Exercise brief: From the first line to the last, reproduce the material exactly.

Data to process:
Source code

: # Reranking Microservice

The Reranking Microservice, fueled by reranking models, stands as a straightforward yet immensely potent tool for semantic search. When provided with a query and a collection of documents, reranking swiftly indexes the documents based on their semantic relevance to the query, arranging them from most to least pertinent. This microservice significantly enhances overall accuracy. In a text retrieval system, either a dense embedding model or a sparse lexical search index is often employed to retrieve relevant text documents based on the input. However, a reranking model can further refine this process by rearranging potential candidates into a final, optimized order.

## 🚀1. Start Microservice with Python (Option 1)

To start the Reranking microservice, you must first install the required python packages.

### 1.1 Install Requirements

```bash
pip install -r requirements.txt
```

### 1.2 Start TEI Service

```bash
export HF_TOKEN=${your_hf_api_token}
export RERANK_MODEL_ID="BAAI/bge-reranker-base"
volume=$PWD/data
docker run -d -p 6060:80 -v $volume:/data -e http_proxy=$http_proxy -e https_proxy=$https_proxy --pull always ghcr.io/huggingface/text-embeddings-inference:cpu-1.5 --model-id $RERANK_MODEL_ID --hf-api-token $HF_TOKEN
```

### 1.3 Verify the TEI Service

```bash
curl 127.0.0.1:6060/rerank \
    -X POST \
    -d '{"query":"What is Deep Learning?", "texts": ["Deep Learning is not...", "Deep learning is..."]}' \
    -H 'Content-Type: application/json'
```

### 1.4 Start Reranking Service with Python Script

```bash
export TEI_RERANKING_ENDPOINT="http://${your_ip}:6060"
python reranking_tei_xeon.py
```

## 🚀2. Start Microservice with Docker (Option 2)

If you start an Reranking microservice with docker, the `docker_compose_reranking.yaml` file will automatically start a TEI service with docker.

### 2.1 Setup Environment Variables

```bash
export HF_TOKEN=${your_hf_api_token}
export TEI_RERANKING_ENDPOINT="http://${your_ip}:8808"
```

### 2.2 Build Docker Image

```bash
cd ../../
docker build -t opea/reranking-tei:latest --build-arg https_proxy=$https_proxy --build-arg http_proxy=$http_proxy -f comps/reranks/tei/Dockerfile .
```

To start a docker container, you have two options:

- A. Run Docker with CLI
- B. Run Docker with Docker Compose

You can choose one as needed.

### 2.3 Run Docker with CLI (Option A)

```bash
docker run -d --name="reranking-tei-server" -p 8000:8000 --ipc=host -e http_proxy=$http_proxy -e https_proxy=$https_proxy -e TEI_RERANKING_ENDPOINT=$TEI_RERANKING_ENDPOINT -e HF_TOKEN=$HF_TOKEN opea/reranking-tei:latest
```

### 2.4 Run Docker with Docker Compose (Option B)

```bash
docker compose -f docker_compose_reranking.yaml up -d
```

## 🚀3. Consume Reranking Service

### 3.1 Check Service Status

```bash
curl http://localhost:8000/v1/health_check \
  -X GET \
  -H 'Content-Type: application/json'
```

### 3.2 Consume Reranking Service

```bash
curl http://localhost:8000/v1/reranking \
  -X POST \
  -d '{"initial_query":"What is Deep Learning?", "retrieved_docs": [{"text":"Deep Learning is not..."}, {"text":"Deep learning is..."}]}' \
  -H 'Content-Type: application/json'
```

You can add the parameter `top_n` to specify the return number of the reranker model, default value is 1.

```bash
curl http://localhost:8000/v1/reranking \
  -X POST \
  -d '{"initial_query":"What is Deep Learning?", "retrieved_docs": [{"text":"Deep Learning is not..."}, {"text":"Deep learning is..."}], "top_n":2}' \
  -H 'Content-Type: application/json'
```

Solution to this task:
Source code

: # Reranking Microservice

The Reranking Microservice, fueled by reranking models, stands as a straightforward yet immensely potent tool for semantic search. When provided with a query and a collection of documents, reranking swiftly indexes the documents based on their semantic relevance to the query, arranging them from most to least pertinent. This microservice significantly enhances overall accuracy. In a text retrieval system, either a dense embedding model or a sparse lexical search index is often employed to retrieve relevant text documents based on the input. However, a reranking model can further refine this process by rearranging potential candidates into a final, optimized order.

## 🚀1. Start Microservice with Python (Option 1)

To start the Reranking microservice, you must first install the required python packages.

### 1.1 Install Requirements

```bash
pip install -r requirements.txt
```

### 1.2 Start TEI Service

```bash
export HF_TOKEN=${your_hf_api_token}
export RERANK_MODEL_ID="BAAI/bge-reranker-base"
volume=$PWD/data
docker run -d -p 6060:80 -v $volume:/data -e http_proxy=$http_proxy -e https_proxy=$https_proxy --pull always ghcr.io/huggingface/text-embeddings-inference:cpu-1.5 --model-id $RERANK_MODEL_ID --hf-api-token $HF_TOKEN
```

### 1.3 Verify the TEI Service

```bash
curl 127.0.0.1:6060/rerank \
    -X POST \
    -d '{"query":"What is Deep Learning?", "texts": ["Deep Learning is not...", "Deep learning is..."]}' \
    -H 'Content-Type: application/json'
```

### 1.4 Start Reranking Service with Python Script

```bash
export TEI_RERANKING_ENDPOINT="http://${your_ip}:6060"
python reranking_tei_xeon.py
```

## 🚀2. Start Microservice with Docker (Option 2)

If you start an Reranking microservice with docker, the `docker_compose_reranking.yaml` file will automatically start a TEI service with docker.

### 2.1 Setup Environment Variables

```bash
export HF_TOKEN=${your_hf_api_token}
export TEI_RERANKING_ENDPOINT="http://${your_ip}:8808"
```

### 2.2 Build Docker Image

```bash
cd ../../
docker build -t opea/reranking-tei:latest --build-arg https_proxy=$https_proxy --build-arg http_proxy=$http_proxy -f comps/reranks/tei/Dockerfile .
```

To start a docker container, you have two options:

- A. Run Docker with CLI
- B. Run Docker with Docker Compose

You can choose one as needed.

### 2.3 Run Docker with CLI (Option A)

```bash
docker run -d --name="reranking-tei-server" -p 8000:8000 --ipc=host -e http_proxy=$http_proxy -e https_proxy=$https_proxy -e TEI_RERANKING_ENDPOINT=$TEI_RERANKING_ENDPOINT -e HF_TOKEN=$HF_TOKEN opea/reranking-tei:latest
```

### 2.4 Run Docker with Docker Compose (Option B)

```bash
docker compose -f docker_compose_reranking.yaml up -d
```

## 🚀3. Consume Reranking Service

### 3.1 Check Service Status

```bash
curl http://localhost:8000/v1/health_check \
  -X GET \
  -H 'Content-Type: application/json'
```

### 3.2 Consume Reranking Service

```bash
curl http://localhost:8000/v1/reranking \
  -X POST \
  -d '{"initial_query":"What is Deep Learning?", "retrieved_docs": [{"text":"Deep Learning is not..."}, {"text":"Deep learning is..."}]}' \
  -H 'Content-Type: application/json'
```

You can add the parameter `top_n` to specify the return number of the reranker model, default value is 1.

```bash
curl http://localhost:8000/v1/reranking \
  -X POST \
  -d '{"initial_query":"What is Deep Learning?", "retrieved_docs": [{"text":"Deep Learning is not..."}, {"text":"Deep learning is..."}], "top_n":2}' \
  -H 'Content-Type: application/json'
```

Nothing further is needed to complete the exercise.